There are no obvious change rules in the five k values of sample 1, sample 3, sample 4, and sample 5 in the fault samples. The main cause of this situation is multisource information and conflict information between the information. Although the change rules of Sample 2 and Sample 6 are obvious, according to the principle of the same fault minimum k value, the fault types can be identified: gear teeth missing and bearing outer ring wear; large and small gear teeth missing and bearing inner ring wear. Nevertheless, the accuracy of the identification in the six groups of the tested fault samples was only 33.33%.

3.2.2. Evidence Theory and Multiple Information Fusion Results

The efficiency of the proposed composite fault diagnosis method based on evidence theory and multi-information fusion for a large petrochemical unit is verified, and the results are presented in Figure 7. Each color represents the probability of different faults occurring in the same sample. The five k values through the evidence theory and multi-information fusion are different, which is described below:

Sample 1. As the height of the column is different, the probability of each fault is different. Although in the sample 1, the probability of the two faults is similar, the faults can be identified by the maximum probability. The faults which occurred are gear teeth missing and bearing inner ring wear.Samples 2, 4, and 6. Three kinds samples can be seen from the column charts, and their probabilities have reached 99.91%, 100%, and 99.92%. The method is able to identify the fault types separately: gears teeth missing and bearing outer ring, gears teeth missing and bearing lack of ball bearing, and large and small gear teeth missing and bearing inner ring wear.Samples 3 and 5. Fault types were accurately identified by comparing the highest column chart for each fault. The faults that occurred in samples include large and small gear teeth missing, large and small gear teeth missing, and bearing outer ring wear.

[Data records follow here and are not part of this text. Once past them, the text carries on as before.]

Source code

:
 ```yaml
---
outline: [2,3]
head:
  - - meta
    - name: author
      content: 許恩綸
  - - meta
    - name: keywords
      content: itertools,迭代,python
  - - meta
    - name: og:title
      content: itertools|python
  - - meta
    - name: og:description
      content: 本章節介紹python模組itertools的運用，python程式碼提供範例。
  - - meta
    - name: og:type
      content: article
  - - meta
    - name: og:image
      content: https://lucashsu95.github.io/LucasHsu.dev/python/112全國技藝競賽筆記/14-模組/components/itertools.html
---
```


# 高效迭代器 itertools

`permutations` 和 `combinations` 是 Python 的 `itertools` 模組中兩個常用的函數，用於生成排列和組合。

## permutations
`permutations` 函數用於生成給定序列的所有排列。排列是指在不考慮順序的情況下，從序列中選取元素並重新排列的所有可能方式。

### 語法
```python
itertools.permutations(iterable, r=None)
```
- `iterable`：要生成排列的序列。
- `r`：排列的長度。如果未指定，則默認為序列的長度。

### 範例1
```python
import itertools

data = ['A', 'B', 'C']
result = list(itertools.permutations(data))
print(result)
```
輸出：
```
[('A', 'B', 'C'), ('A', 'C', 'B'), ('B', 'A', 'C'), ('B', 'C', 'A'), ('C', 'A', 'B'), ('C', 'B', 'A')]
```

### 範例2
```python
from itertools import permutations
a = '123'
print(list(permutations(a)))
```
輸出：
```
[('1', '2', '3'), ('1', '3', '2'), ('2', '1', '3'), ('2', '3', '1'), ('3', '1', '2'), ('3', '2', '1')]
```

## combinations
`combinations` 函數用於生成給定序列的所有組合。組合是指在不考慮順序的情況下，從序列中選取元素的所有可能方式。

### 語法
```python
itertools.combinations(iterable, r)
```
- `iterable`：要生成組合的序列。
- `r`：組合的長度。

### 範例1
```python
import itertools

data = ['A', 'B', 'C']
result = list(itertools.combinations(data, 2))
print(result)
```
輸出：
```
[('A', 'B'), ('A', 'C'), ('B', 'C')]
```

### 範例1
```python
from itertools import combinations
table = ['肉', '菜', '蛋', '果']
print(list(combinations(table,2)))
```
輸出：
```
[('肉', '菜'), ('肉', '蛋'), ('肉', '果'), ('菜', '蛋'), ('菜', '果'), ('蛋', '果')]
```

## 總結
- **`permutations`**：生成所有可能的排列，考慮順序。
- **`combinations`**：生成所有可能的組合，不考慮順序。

By comparing the probabilities of different faults, the fault types are identified based on the maximum probability. The probability occurrence of faults is given in Figure 7, and the maximum probability is able to identify the fault types. In the six groups of test faults samples, the accuracy rate reached 100%, and the accuracy of relative two-sample distribution test was improved by 66.67%. The experimental results demonstrated that the proposed method is able to identify the fault types accurately.

4. Conclusion

This paper proposes a composite fault diagnosis method of large unit rotating machinery based on evidence theory and multi-information fusion. It effectively solves the problem of multisource information and conflict information between information and improves the accuracy of composite fault diagnosis.

The results of the simulation experiment showed that the maximum probability of occurrence can accurately predict the composite faults types by using evidence theory and multi-information fusion method. In the future work, we would further study the robustness and applicability of our proposed method in the real applications by considering more rotating machinery working conditions and noise levels.

Data Availability

The vibration time-domain signal data used to support the findings of this study are currently under embargo, while the research findings are commercialized. Requests for data, 6/12 months after publication of this article, will be considered by the corresponding author.

Conflicts of Interest

The authors declare that they have no conflicts of interest.

Acknowledgments

This work was supported by the National Natural Science Foundation of China (Nos. 61673127 and 61473331) and the Science and Technology Planning Project of Guangdong Province (Nos. 2015A030401103 and 2017A070712024).